[Source records]
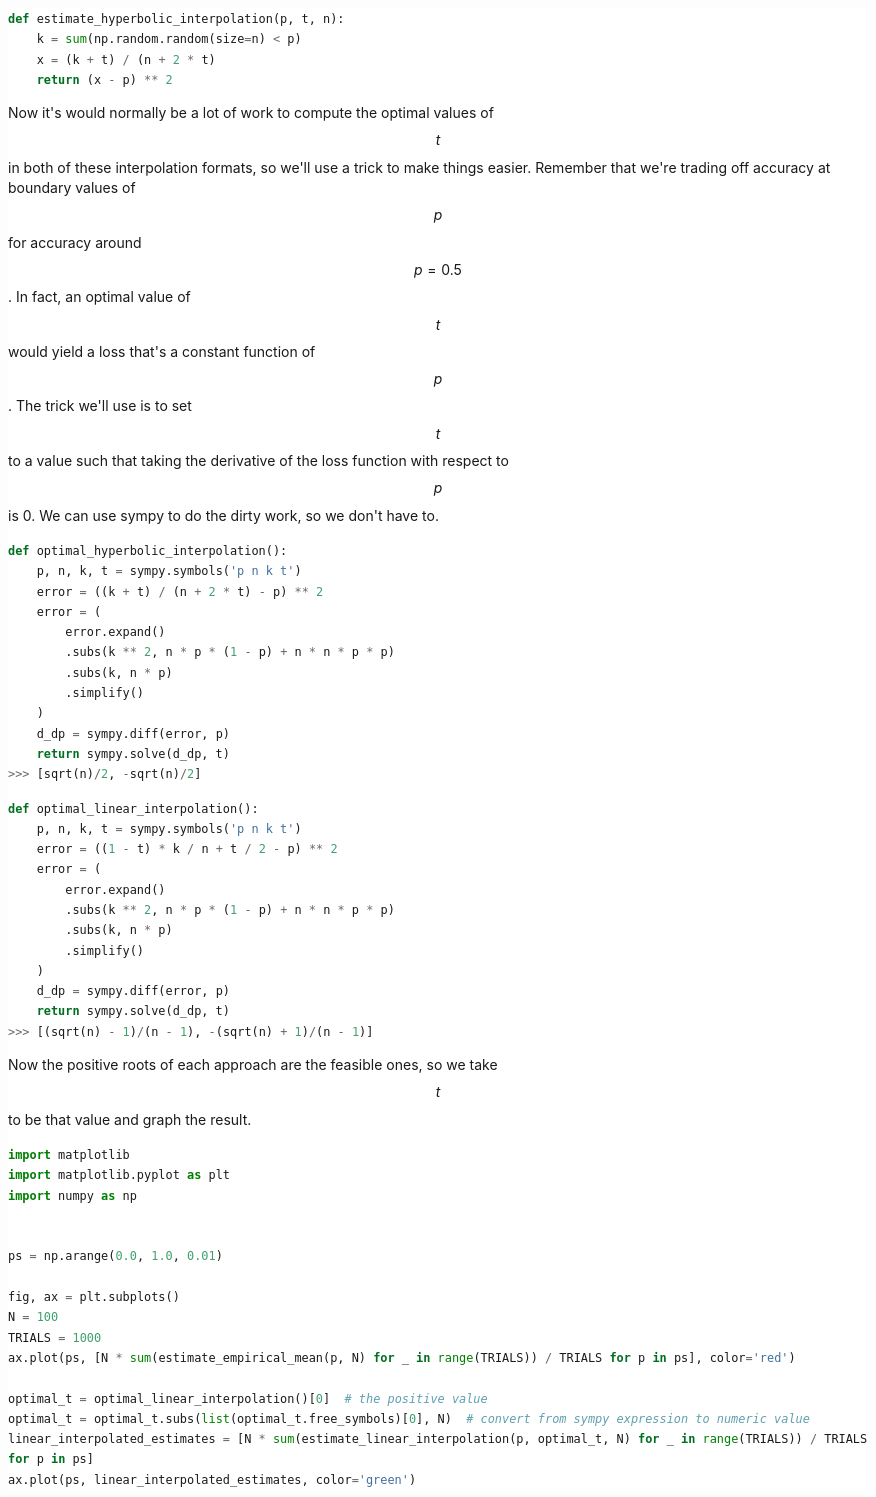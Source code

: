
 ```python
def estimate_hyperbolic_interpolation(p, t, n):
    k = sum(np.random.random(size=n) < p)
    x = (k + t) / (n + 2 * t)
    return (x - p) ** 2
```

Now it's would normally be a lot of work to compute the optimal values of $$t$$ in both of these interpolation formats, so we'll use a trick to make things easier. Remember that we're trading off accuracy at boundary values of $$p$$ for accuracy around $$p=0.5$$. In fact, an optimal value of $$t$$ would yield a loss that's a constant function of $$p$$. The trick we'll use is to set $$t$$ to a value such that taking the derivative of the loss function with respect to $$p$$ is 0. We can use sympy to do the dirty work, so we don't have to.

```python
def optimal_hyperbolic_interpolation():
    p, n, k, t = sympy.symbols('p n k t')
    error = ((k + t) / (n + 2 * t) - p) ** 2
    error = (
        error.expand()
        .subs(k ** 2, n * p * (1 - p) + n * n * p * p)
        .subs(k, n * p)
        .simplify()
    )
    d_dp = sympy.diff(error, p)
    return sympy.solve(d_dp, t)
>>> [sqrt(n)/2, -sqrt(n)/2]
```

```python
def optimal_linear_interpolation():
    p, n, k, t = sympy.symbols('p n k t')
    error = ((1 - t) * k / n + t / 2 - p) ** 2
    error = (
        error.expand()
        .subs(k ** 2, n * p * (1 - p) + n * n * p * p)
        .subs(k, n * p)
        .simplify()
    )
    d_dp = sympy.diff(error, p)
    return sympy.solve(d_dp, t)
>>> [(sqrt(n) - 1)/(n - 1), -(sqrt(n) + 1)/(n - 1)]
```

Now the positive roots of each approach are the feasible ones, so we take $$t$$ to be that value and graph the result.

```python
import matplotlib
import matplotlib.pyplot as plt
import numpy as np


ps = np.arange(0.0, 1.0, 0.01)

fig, ax = plt.subplots()
N = 100
TRIALS = 1000
ax.plot(ps, [N * sum(estimate_empirical_mean(p, N) for _ in range(TRIALS)) / TRIALS for p in ps], color='red')

optimal_t = optimal_linear_interpolation()[0]  # the positive value
optimal_t = optimal_t.subs(list(optimal_t.free_symbols)[0], N)  # convert from sympy expression to numeric value
linear_interpolated_estimates = [N * sum(estimate_linear_interpolation(p, optimal_t, N) for _ in range(TRIALS)) / TRIALS for p in ps]
ax.plot(ps, linear_interpolated_estimates, color='green')
```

[Work order]
Retype each of the entries above exactly as it appears, with no pictures.

[Task solution]
Source code

:
 ```python
def estimate_hyperbolic_interpolation(p, t, n):
    k = sum(np.random.random(size=n) < p)
    x = (k + t) / (n + 2 * t)
    return (x - p) ** 2
```

Now it's would normally be a lot of work to compute the optimal values of $$t$$ in both of these interpolation formats, so we'll use a trick to make things easier. Remember that we're trading off accuracy at boundary values of $$p$$ for accuracy around $$p=0.5$$. In fact, an optimal value of $$t$$ would yield a loss that's a constant function of $$p$$. The trick we'll use is to set $$t$$ to a value such that taking the derivative of the loss function with respect to $$p$$ is 0. We can use sympy to do the dirty work, so we don't have to.

```python
def optimal_hyperbolic_interpolation():
    p, n, k, t = sympy.symbols('p n k t')
    error = ((k + t) / (n + 2 * t) - p) ** 2
    error = (
        error.expand()
        .subs(k ** 2, n * p * (1 - p) + n * n * p * p)
        .subs(k, n * p)
        .simplify()
    )
    d_dp = sympy.diff(error, p)
    return sympy.solve(d_dp, t)
>>> [sqrt(n)/2, -sqrt(n)/2]
```

```python
def optimal_linear_interpolation():
    p, n, k, t = sympy.symbols('p n k t')
    error = ((1 - t) * k / n + t / 2 - p) ** 2
    error = (
        error.expand()
        .subs(k ** 2, n * p * (1 - p) + n * n * p * p)
        .subs(k, n * p)
        .simplify()
    )
    d_dp = sympy.diff(error, p)
    return sympy.solve(d_dp, t)
>>> [(sqrt(n) - 1)/(n - 1), -(sqrt(n) + 1)/(n - 1)]
```

Now the positive roots of each approach are the feasible ones, so we take $$t$$ to be that value and graph the result.

```python
import matplotlib
import matplotlib.pyplot as plt
import numpy as np


ps = np.arange(0.0, 1.0, 0.01)

fig, ax = plt.subplots()
N = 100
TRIALS = 1000
ax.plot(ps, [N * sum(estimate_empirical_mean(p, N) for _ in range(TRIALS)) / TRIALS for p in ps], color='red')

optimal_t = optimal_linear_interpolation()[0]  # the positive value
optimal_t = optimal_t.subs(list(optimal_t.free_symbols)[0], N)  # convert from sympy expression to numeric value
linear_interpolated_estimates = [N * sum(estimate_linear_interpolation(p, optimal_t, N) for _ in range(TRIALS)) / TRIALS for p in ps]
ax.plot(ps, linear_interpolated_estimates, color='green')
```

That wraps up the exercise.